Ce fut à Noël, en 1999, que j’invitai un jeune ami chinois à la paroisse. Il n’était pas tout à fait en règle en Espagne. Yan n’était pas chrétien, son caractère ouvert et sa générosité ont renforcé notre amitié.

Le soir de Noël, il m’aida à préparer la messe de minuit. Lorsqu’il vit le Petit Jésus, mon ami m’avoua que cet enfant lui « disait » trois choses : d’abord, il vient du Ciel, il n’est pas comme nous ; puis, il est tout petit, il a donc une maman qui l’aime beaucoup ; ensuite, ses bras sont ouverts parce qu’il nous aime tous.

Quant à moi, j’avais pensé lui parler du sens de la fête de Noël. Ce n’était plus nécessaire. Ses paroles m’ont vivement touché, elles étaient sincères et profondes. Je me suis dit : « Jésus, combien de gens en Chine ne te connaissent pas ». Depuis, j’ai eu dans mon cœur cette grande inquiétude pour la Chine.
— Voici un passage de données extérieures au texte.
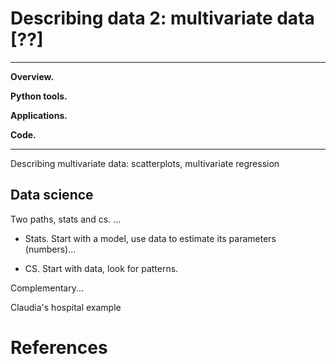 # Describing data 2:   multivariate data [??]


---
**Overview.**

**Python tools.**  

**Applications.**

**Code.** 

---

Describing multivariate data:  scatterplots, multivariate regression


## Data science

Two paths, stats and cs.  ...  

* Stats.  Start with a model, use data to estimate its parameters (numbers)...

* CS.  Start with data, look for patterns.  

Complementary...  

Claudia's hospital example



# References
J’ai sérieusement commencé à y penser lorsque Jean-Paul II, en l’an 2000, nous poussa à être courageux dans notre apostolat. « Duc in altum ! Prenez le large ! » disait-il. Cela résonnait constamment dans ma tête. À ceci vint s’ajouter la lettre que le prélat de l’Opus Dei envoya à l’occasion du deuxième millénaire pour encourager ses enfants à nourrir des objectifs apostoliques plus audacieux ».

Or, vous étiez déjà prêtre.

En effet, mais je savais qu’il me manquait quelque chose. Je devais me décider.
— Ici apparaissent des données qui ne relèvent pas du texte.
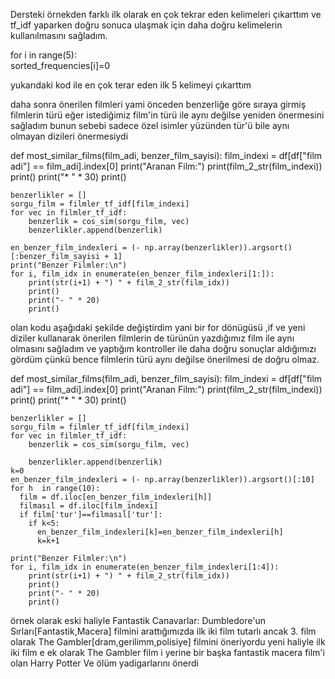 Dersteki örnekden farklı ilk olarak en çok tekrar eden kelimeleri çıkarttım ve tf_idf yaparken
doğru sonuca ulaşmak için daha doğru kelimelerin kullanılmasını sağladım.

  for i in range(5):  
  sorted_frequencies[i]=0

yukarıdaki kod ile en çok terar eden ilk 5 kelimeyi çıkarttım  

daha sonra önerilen filmleri yami önceden benzerliğe göre sıraya girmiş
filmlerin türü  eğer istediğimiz film'in türü ile aynı değilse yeniden önermesini sağladım bunun
sebebi sadece özel isimler yüzünden tür'ü bile aynı olmayan dizileri önermesiydi

def most_similar_films(film_adi, benzer_film_sayisi):
    film_indexi = df[df["film adi"] == film_adi].index[0]
    print("Aranan Film:")
    print(film_2_str(film_indexi))
    print()
    print("* " * 30)
    print()
    
    benzerlikler = []
    sorgu_film = filmler_tf_idf[film_indexi]
    for vec in filmler_tf_idf:
        benzerlik = cos_sim(sorgu_film, vec)
        benzerlikler.append(benzerlik)
    
    en_benzer_film_indexleri = (- np.array(benzerlikler)).argsort()[:benzer_film_sayisi + 1]
    print("Benzer Filmler:\n")
    for i, film_idx in enumerate(en_benzer_film_indexleri[1:]):
        print(str(i+1) + ") " + film_2_str(film_idx))
        print()
        print("- " * 20)
        print()

olan kodu aşağıdaki şekilde değiştirdim yani bir for dönügüsü
,if ve yeni diziler kullanarak önerilen filmlerin de türünün yazdığımız film ile
aynı olmasını sağladım ve yaptığım kontroller ile daha doğru sonuçlar aldığımızı gördüm
çünkü bence filmlerin türü aynı değilse
önerilmesi de doğru olmaz. 
 

def most_similar_films(film_adi, benzer_film_sayisi):
    film_indexi = df[df["film adi"] == film_adi].index[0]
    print("Aranan Film:")
    print(film_2_str(film_indexi))
    print()
    print("* " * 30)
    print()

    benzerlikler = []
    sorgu_film = filmler_tf_idf[film_indexi]
    for vec in filmler_tf_idf:
        benzerlik = cos_sim(sorgu_film, vec)
      
        benzerlikler.append(benzerlik)
    k=0
    en_benzer_film_indexleri = (- np.array(benzerlikler)).argsort()[:10]
    for h  in range(10): 
      film = df.iloc[en_benzer_film_indexleri[h]] 
      filmasıl = df.iloc[film_indexi] 
      if film['tur']==filmasıl['tur']: 
        if k<5:
          en_benzer_film_indexleri[k]=en_benzer_film_indexleri[h] 
          k=k+1
    
    print("Benzer Filmler:\n")
    for i, film_idx in enumerate(en_benzer_film_indexleri[1:4]):
        print(str(i+1) + ") " + film_2_str(film_idx))
        print()
        print("- " * 20)
        print()

örnek olarak eski haliyle
Fantastik Canavarlar: Dumbledore'un Sırları[Fantastik,Macera] filmini arattığımızda ilk iki film
tutarlı ancak 3. film olarak The Gambler[dram,gerilimm,polisiye] filmini öneriyordu
yeni haliyle ilk iki film e ek olarak The Gambler film i yerine bir başka fantastik macera
film'i olan Harry Potter Ve ölüm yadigarlarını önerdi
Devant saint François-Xavier, grand missionnaire en Asie.

Aussi, lors d’un voyage à Rome, je suis allé prier devant la relique de saint François-Xavier, un saint qui avait tout quitté pour l’Asie. J’ai demandé au Seigneur: “Donne-moi un signe clair qui me fasse comprendre que tu me veux en Chine. Ce n’est pas un choix facile ».
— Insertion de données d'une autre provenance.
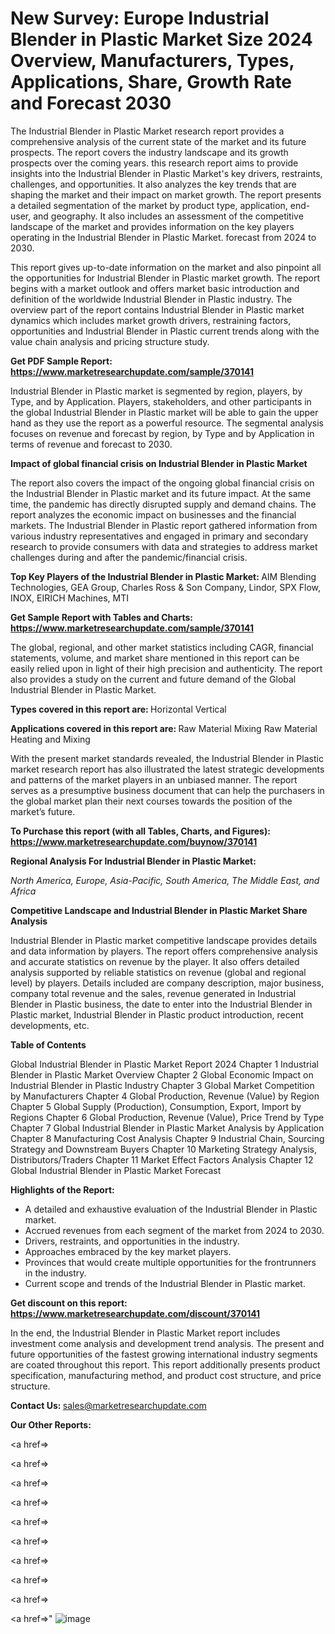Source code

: # New Survey: Europe Industrial Blender in Plastic Market Size 2024 Overview, Manufacturers, Types, Applications, Share, Growth Rate and Forecast 2030

The Industrial Blender in Plastic Market research report provides a comprehensive analysis of the current state of the market and its future prospects. The report covers the industry landscape and its growth prospects over the coming years. this research report aims to provide insights into the Industrial Blender in Plastic Market's key drivers, restraints, challenges, and opportunities. It also analyzes the key trends that are shaping the market and their impact on market growth. The report presents a detailed segmentation of the market by product type, application, end-user, and geography. It also includes an assessment of the competitive landscape of the market and provides information on the key players operating in the Industrial Blender in Plastic Market. forecast from 2024 to 2030.

This report gives up-to-date information on the market and also pinpoint all the opportunities for Industrial Blender in Plastic market growth. The report begins with a market outlook and offers market basic introduction and definition of the worldwide Industrial Blender in Plastic industry. The overview part of the report contains Industrial Blender in Plastic market dynamics which includes market growth drivers, restraining factors, opportunities and Industrial Blender in Plastic current trends along with the value chain analysis and pricing structure study.

<strong><b>Get PDF Sample Report: <a href=https://www.marketresearchupdate.com/sample/370141>https://www.marketresearchupdate.com/sample/370141</a></b></strong>

Industrial Blender in Plastic market is segmented by region, players, by Type, and by Application. Players, stakeholders, and other participants in the global Industrial Blender in Plastic market will be able to gain the upper hand as they use the report as a powerful resource. The segmental analysis focuses on revenue and forecast by region, by Type and by Application in terms of revenue and forecast to 2030.

<strong><b>Impact of global financial crisis on Industrial Blender in Plastic Market</b></strong>

The report also covers the impact of the ongoing global financial crisis on the Industrial Blender in Plastic market and its future impact. At the same time, the pandemic has directly disrupted supply and demand chains. The report analyzes the economic impact on businesses and the financial markets. The Industrial Blender in Plastic report gathered information from various industry representatives and engaged in primary and secondary research to provide consumers with data and strategies to address market challenges during and after the pandemic/financial crisis.

<strong><b>Top Key Players of the Industrial Blender in Plastic Market:
</b></strong>AIM Blending Technologies, GEA Group, Charles Ross & Son Company, Lindor, SPX Flow, INOX, EIRICH Machines, MTI<strong><b>
</b></strong>

<strong><b>Get Sample Report with Tables and Charts: <a href=https://www.marketresearchupdate.com/sample/370141>https://www.marketresearchupdate.com/sample/370141</a></b></strong>

The global, regional, and other market statistics including CAGR, financial statements, volume, and market share mentioned in this report can be easily relied upon in light of their high precision and authenticity. The report also provides a study on the current and future demand of the Global Industrial Blender in Plastic Market.

<strong><b>Types covered in this report are:
</b></strong>Horizontal
Vertical<strong><b>
</b></strong>

<strong><b>Applications covered in this report are:
</b></strong>Raw Material Mixing
Raw Material Heating and Mixing<strong><b>
</b></strong>

With the present market standards revealed, the Industrial Blender in Plastic market research report has also illustrated the latest strategic developments and patterns of the market players in an unbiased manner. The report serves as a presumptive business document that can help the purchasers in the global market plan their next courses towards the position of the market’s future.

<strong><b>To Purchase this report (with all Tables, Charts, and Figures): <a href=https://www.marketresearchupdate.com/buynow/370141>https://www.marketresearchupdate.com/buynow/370141</a></b></strong>

<strong><b>Regional Analysis For Industrial Blender in Plastic Market:</b></strong>

<em><i>North America, Europe, Asia-Pacific, South America, The Middle East, and Africa</i></em>

<strong><b>Competitive Landscape and Industrial Blender in Plastic Market Share Analysis</b></strong>

Industrial Blender in Plastic market competitive landscape provides details and data information by players. The report offers comprehensive analysis and accurate statistics on revenue by the player. It also offers detailed analysis supported by reliable statistics on revenue (global and regional level) by players. Details included are company description, major business, company total revenue and the sales, revenue generated in Industrial Blender in Plastic business, the date to enter into the Industrial Blender in Plastic market, Industrial Blender in Plastic product introduction, recent developments, etc.

<strong><b>Table of Contents</b></strong>

Global Industrial Blender in Plastic Market Report 2024
Chapter 1 Industrial Blender in Plastic Market Overview
Chapter 2 Global Economic Impact on Industrial Blender in Plastic Industry
Chapter 3 Global Market Competition by Manufacturers
Chapter 4 Global Production, Revenue (Value) by Region
Chapter 5 Global Supply (Production), Consumption, Export, Import by Regions
Chapter 6 Global Production, Revenue (Value), Price Trend by Type
Chapter 7 Global Industrial Blender in Plastic Market Analysis by Application
Chapter 8 Manufacturing Cost Analysis
Chapter 9 Industrial Chain, Sourcing Strategy and Downstream Buyers
Chapter 10 Marketing Strategy Analysis, Distributors/Traders
Chapter 11 Market Effect Factors Analysis
Chapter 12 Global Industrial Blender in Plastic Market Forecast

<strong><b>Highlights of the Report:</b></strong>

- A detailed and exhaustive evaluation of the Industrial Blender in Plastic market.
- Accrued revenues from each segment of the market from 2024 to 2030.
- Drivers, restraints, and opportunities in the industry.
- Approaches embraced by the key market players.
- Provinces that would create multiple opportunities for the frontrunners in the industry.
- Current scope and trends of the Industrial Blender in Plastic market.

<strong><b>Get discount on this report: <a href=https://www.marketresearchupdate.com/discount/370141>https://www.marketresearchupdate.com/discount/370141</a></b></strong>

In the end, the Industrial Blender in Plastic Market report includes investment come analysis and development trend analysis. The present and future opportunities of the fastest growing international industry segments are coated throughout this report. This report additionally presents product specification, manufacturing method, and product cost structure, and price structure.

<strong><b>Contact Us:
</b></strong>sales@marketresearchupdate.com

<strong>Our Other Reports:</strong>

<a href=></a>

<a href=></a>

<a href=></a>

<a href=></a>

<a href=></a>

<a href=></a>

<a href=></a>

<a href=></a>

<a href=></a>

<a href=></a>"
![image](https://github.com/Gayatrikarjule/Market-Analysis-360/assets/97346546/166b012f-1f33-473c-837f-45d901f76250)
Je venais de quitter cette église et sur le trottoir, une religieuse orientale s’approcha de moi, me salua et me dit: « Auriez-vous la bonté de prier pour la Chine, mon pays »?

« Ô combien ! Vous ne vous en doutez pas », lui répondis-je, stupéfait. C’était le signe attendu, je ne pouvais plus faire marche arrière.

Lorsque j’en parlai à mon évêque, il fut totalement d’accord : « je ne peux pas refuser ce service à l’Église universelle » dit-il. Je lui en serai éternellement reconnaissant.

Comment avez-vous commencé?

Difficilement, bien entendu. Pendant deux ans je n’ai fait que dire ma Messe, apprendre le chinois, m’appliquer à faire mes normes de piété, dire mon chapelet, accomplir mes moments de prière. Je profitais intensément de la Messe car ce fut alors que je compris que c’était ce que j’avais de plus précieux à vivre au jour le jour. Je ne pouvais rien faire d’autre, je priais pour ces gens avec lesquels je ne pouvais pas encore communiquer.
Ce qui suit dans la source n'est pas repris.